Work instruction
Repeat, exactly as written, the lines of the records below from the first through the line with "then \Reap can", but none past it.

Data to examine
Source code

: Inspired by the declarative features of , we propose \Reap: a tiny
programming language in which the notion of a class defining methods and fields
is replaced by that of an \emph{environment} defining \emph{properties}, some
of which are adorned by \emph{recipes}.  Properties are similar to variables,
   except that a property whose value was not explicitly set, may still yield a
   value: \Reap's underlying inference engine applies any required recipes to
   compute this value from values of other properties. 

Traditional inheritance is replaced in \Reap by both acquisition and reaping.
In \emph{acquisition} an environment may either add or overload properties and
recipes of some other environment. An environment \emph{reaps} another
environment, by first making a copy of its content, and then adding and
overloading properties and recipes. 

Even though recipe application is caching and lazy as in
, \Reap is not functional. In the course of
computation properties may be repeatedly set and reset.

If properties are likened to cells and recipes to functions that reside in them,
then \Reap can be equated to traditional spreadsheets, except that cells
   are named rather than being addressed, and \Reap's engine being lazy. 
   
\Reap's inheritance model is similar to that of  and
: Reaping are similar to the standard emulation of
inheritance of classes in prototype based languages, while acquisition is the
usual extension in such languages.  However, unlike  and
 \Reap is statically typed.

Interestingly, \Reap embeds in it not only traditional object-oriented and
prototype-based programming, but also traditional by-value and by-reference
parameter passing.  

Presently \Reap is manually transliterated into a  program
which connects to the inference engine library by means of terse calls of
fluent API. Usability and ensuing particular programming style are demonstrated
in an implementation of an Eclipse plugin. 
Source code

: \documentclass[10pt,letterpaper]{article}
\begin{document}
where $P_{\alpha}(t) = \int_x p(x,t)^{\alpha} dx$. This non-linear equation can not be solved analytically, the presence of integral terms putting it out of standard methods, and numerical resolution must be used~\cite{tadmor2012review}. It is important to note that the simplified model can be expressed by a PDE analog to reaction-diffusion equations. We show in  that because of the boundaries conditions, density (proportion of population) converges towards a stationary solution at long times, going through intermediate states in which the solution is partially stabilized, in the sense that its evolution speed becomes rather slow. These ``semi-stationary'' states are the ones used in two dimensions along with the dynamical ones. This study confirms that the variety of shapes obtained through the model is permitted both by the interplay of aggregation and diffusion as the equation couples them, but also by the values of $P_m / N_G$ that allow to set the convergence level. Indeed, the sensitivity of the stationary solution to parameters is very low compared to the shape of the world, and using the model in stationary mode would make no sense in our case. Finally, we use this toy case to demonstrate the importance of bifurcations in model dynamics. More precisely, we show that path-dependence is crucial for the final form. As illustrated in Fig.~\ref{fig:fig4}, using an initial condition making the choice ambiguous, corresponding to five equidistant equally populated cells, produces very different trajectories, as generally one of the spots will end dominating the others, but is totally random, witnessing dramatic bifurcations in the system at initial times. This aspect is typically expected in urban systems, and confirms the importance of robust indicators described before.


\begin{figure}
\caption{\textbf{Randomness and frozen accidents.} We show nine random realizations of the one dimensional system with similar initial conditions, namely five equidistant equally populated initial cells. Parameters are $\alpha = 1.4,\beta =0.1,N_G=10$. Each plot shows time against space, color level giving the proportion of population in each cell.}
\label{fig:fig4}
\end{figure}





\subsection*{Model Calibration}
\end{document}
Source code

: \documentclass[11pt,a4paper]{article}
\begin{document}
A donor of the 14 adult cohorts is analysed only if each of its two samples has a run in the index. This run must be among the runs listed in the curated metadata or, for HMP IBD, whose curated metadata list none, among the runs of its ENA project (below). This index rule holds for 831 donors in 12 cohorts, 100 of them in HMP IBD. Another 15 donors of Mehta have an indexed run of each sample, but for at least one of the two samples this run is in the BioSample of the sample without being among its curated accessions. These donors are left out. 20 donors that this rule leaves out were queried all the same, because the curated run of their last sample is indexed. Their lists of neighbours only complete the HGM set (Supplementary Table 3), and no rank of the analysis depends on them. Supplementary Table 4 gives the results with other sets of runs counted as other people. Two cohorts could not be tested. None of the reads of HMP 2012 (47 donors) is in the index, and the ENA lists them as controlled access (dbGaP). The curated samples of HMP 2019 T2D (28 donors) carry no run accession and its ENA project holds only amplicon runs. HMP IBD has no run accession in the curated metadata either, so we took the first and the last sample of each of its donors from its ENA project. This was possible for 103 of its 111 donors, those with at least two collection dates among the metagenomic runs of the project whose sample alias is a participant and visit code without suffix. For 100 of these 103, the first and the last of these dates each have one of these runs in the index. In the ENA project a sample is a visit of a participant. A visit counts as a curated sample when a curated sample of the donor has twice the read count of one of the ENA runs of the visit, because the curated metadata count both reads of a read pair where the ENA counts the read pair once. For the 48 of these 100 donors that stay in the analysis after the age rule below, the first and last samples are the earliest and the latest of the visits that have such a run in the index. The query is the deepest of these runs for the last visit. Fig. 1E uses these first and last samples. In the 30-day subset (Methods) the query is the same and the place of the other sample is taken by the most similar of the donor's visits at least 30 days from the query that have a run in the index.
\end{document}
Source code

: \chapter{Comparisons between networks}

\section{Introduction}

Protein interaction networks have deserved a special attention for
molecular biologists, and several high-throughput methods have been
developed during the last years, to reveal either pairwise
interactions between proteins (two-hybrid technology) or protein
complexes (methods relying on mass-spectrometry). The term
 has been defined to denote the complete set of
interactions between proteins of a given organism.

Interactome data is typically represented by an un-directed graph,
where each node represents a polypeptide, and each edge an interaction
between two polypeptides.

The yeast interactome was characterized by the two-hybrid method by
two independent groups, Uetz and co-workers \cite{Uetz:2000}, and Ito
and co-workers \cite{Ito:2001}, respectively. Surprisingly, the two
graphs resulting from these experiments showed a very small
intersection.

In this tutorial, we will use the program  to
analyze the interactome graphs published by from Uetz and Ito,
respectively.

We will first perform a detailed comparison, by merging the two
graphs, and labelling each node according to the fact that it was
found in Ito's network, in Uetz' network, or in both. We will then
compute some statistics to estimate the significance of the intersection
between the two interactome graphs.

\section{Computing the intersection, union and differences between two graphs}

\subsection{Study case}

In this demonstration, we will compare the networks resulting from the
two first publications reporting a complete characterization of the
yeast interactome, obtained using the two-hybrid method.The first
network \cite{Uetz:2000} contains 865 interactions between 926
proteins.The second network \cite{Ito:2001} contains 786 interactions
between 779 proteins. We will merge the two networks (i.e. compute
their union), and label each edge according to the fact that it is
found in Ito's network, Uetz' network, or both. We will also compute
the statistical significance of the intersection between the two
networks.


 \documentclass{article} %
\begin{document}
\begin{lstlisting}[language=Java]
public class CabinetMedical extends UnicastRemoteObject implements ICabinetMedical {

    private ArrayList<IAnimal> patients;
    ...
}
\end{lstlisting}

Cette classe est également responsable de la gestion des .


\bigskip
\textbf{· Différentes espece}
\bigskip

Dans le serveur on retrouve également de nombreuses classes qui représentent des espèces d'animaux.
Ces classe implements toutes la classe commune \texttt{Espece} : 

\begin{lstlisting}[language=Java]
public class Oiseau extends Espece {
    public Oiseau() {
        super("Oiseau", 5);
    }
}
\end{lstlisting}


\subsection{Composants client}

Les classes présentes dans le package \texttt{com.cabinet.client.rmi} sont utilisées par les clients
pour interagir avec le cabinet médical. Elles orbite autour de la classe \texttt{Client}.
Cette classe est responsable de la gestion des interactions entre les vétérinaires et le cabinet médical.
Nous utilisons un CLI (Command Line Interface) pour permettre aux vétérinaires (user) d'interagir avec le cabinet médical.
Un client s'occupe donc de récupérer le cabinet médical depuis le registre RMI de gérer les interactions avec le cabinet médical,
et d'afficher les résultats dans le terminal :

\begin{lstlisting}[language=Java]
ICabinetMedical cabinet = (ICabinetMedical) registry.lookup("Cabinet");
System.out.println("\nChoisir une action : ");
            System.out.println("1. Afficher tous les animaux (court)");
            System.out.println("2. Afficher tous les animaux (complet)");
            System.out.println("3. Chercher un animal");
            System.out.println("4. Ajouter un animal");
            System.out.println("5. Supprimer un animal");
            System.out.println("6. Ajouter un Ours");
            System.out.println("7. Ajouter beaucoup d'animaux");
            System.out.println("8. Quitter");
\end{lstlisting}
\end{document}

Exercise solution
Source code

: Inspired by the declarative features of , we propose \Reap: a tiny
programming language in which the notion of a class defining methods and fields
is replaced by that of an \emph{environment} defining \emph{properties}, some
of which are adorned by \emph{recipes}.  Properties are similar to variables,
   except that a property whose value was not explicitly set, may still yield a
   value: \Reap's underlying inference engine applies any required recipes to
   compute this value from values of other properties. 

Traditional inheritance is replaced in \Reap by both acquisition and reaping.
In \emph{acquisition} an environment may either add or overload properties and
recipes of some other environment. An environment \emph{reaps} another
environment, by first making a copy of its content, and then adding and
overloading properties and recipes. 

Even though recipe application is caching and lazy as in
, \Reap is not functional. In the course of
computation properties may be repeatedly set and reset.

If properties are likened to cells and recipes to functions that reside in them,
then \Reap can be equated to traditional spreadsheets, except that cells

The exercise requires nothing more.